Google's Bigger Index

Most press-release like post ever by Chris_Jefferson · 2004-02-17 04:24 · Score: 5, Insightful

While I love google, this is so obviously just a link to a press release, and even worse the first line of the press release cut-and-pasted onto slashdot's page. And is going past 6 billion really that important?

--
Combination - fun iPhone puzzling

Re:Most press-release like post ever by twilight30 · 2004-02-17 04:28 · Score: 5, Insightful

What sucks about the press release (indeed, makes it sooo press releasy) is the total lack of anything that makes it useful:
* "...to 6bn" : From what number before?

And I still can't find what I'm looking for! (pun definitely not intended)

--
========================================
Death will come, and will have your eyes
-- Pavese

"...represents a milestone..." by stratjakt · 2004-02-17 04:26 · Score: 5, Insightful

No it doesn't. It represents a pretty reasonable upgrade for Google.

It's expected as the web grows, so will the search engines.

This isn't exactly a man-on-the-moon accomplishment.

--
I don't need no instructions to know how to rock!!!!

Re:"...represents a milestone..." by KFury · 2004-02-17 06:49 · Score: 2, Insightful

Perhaps you should look up the definition of a 'milestone'. It's a marker by the side of the road, indicating the passing of a cognitive reference point (mile, or other round measure).

6 billion items is just that, a milestone.

--

Kevin Fox

Since when did bigger == innovation? by Moderation+abuser · 2004-02-17 04:29 · Score: 5, Insightful

It just means bigger. There may well be innovation in the technology which allows bigger, that might have been news for nerds, but bigger itself isn't innovative.

--
Government of the people, by corporate executives, for corporate profits.

Re:Heh by Attaturk · 2004-02-17 04:31 · Score: 5, Insightful

Anyone else find it funny that Google has around one item for every man woman and child on earth?

I'd find it funnier if every man woman and child on earth at least had unrestricted access to Google and everything it links to.

Re:It's only a matter of time.. by Tango42 · 2004-02-17 04:32 · Score: 2, Insightful

An subject based image search would require people to state what the subject was. That might be an important step towards a sematic web, if you include everything on the web, rather than just images.
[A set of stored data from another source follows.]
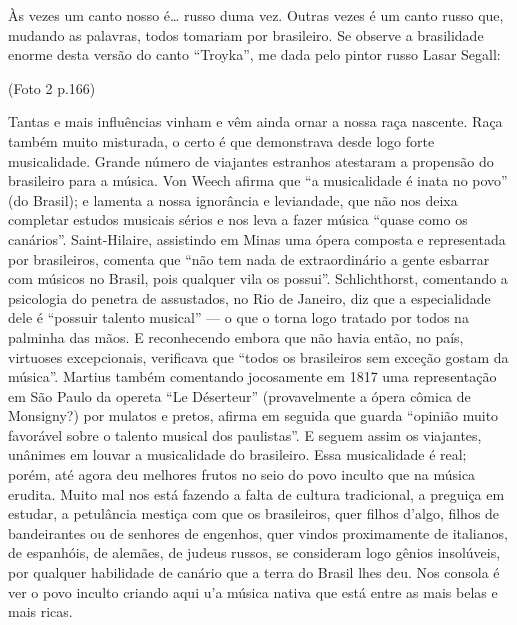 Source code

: Às vezes um canto nosso é\ldots{} russo duma vez. Outras vezes é um canto
russo que, mudando as palavras, todos tomariam por brasileiro. Se
observe a brasilidade enorme desta versão do canto ``Troyka'', me dada
pelo pintor russo Lasar Segall:

(Foto 2 p.166)

Tantas e mais influências vinham e vêm ainda ornar a nossa raça
nascente. Raça também muito misturada, o certo é que demonstrava desde
logo forte musicalidade. Grande número de viajantes estranhos atestaram
a propensão do brasileiro para a música. Von Weech afirma que ``a
musicalidade é inata no povo'' (do Brasil); e lamenta a nossa ignorância
e leviandade, que não nos deixa completar estudos musicais sérios e nos
leva a fazer música ``quase como os canários''. Saint-Hilaire,
assistindo em Minas uma ópera composta e representada por brasileiros,
comenta que ``não tem nada de extraordinário a gente esbarrar com
músicos no Brasil, pois qualquer vila os possui''. Schlichthorst,
comentando a psicologia do penetra de assustados, no Rio de Janeiro, diz
que a especialidade dele é ``possuir talento musical'' --- o que o torna
logo tratado por todos na palminha das mãos. E reconhecendo embora que
não havia então, no país, virtuoses excepcionais, verificava que ``todos
os brasileiros sem exceção gostam da música''. Martius também comentando
jocosamente em 1817 uma representação em São Paulo da opereta ``Le
Déserteur'' (provavelmente a ópera cômica de Monsigny?) por mulatos e
pretos, afirma em seguida que guarda ``opinião muito favorável sobre o
talento musical dos paulistas''. E seguem assim os viajantes, unânimes
em louvar a musicalidade do brasileiro. Essa musicalidade é real; porém,
até agora deu melhores frutos no seio do povo inculto que na música
erudita. Muito mal nos está fazendo a falta de cultura tradicional, a
preguiça em estudar, a petulância mestiça com que os brasileiros, quer
filhos d'algo, filhos de bandeirantes ou de senhores de engenhos, quer
vindos proximamente de italianos, de espanhóis, de alemães, de judeus
russos, se consideram logo gênios insolúveis, por qualquer habilidade de
canário que a terra do Brasil lhes deu. Nos consola é ver o povo inculto
criando aqui u'a música nativa que está entre as mais belas e mais
ricas.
Caveat Emptor by erick99 · 2004-02-17 04:34 · Score: 5, Insightful

Google is my favorite search engine. That said, I hope that most folks understand that just because they "google" something does not make that something a fact. Also, the first few pages of any search can be the result of manipulation to get in the top 10, 20 or 100. It is really, really important to consider the source when doing any kind of research on the 'net. I am homeschooling my 13 year old and having a hell of time getting these lessons across to him. He can research almost anything in a fraction of a second, but it takes a bit longer to separate the wheat from the chaf.

Happy Trails!

Erick

--
http://www.busyweather.com/

SPEED is the answer by codeshack · 2004-02-17 04:38 · Score: 3, Insightful

Google's value seems to be in cutting out the crap in its bandwidth... look at their page loads (2.6k plus 8.4k for the image) versus Yahoo! (30k plus images, plus ads). And the less said about AV or Lycos in that regard, the better. Not to mention that Yahoo has basically just co-opted Google, but with more fat around the edges.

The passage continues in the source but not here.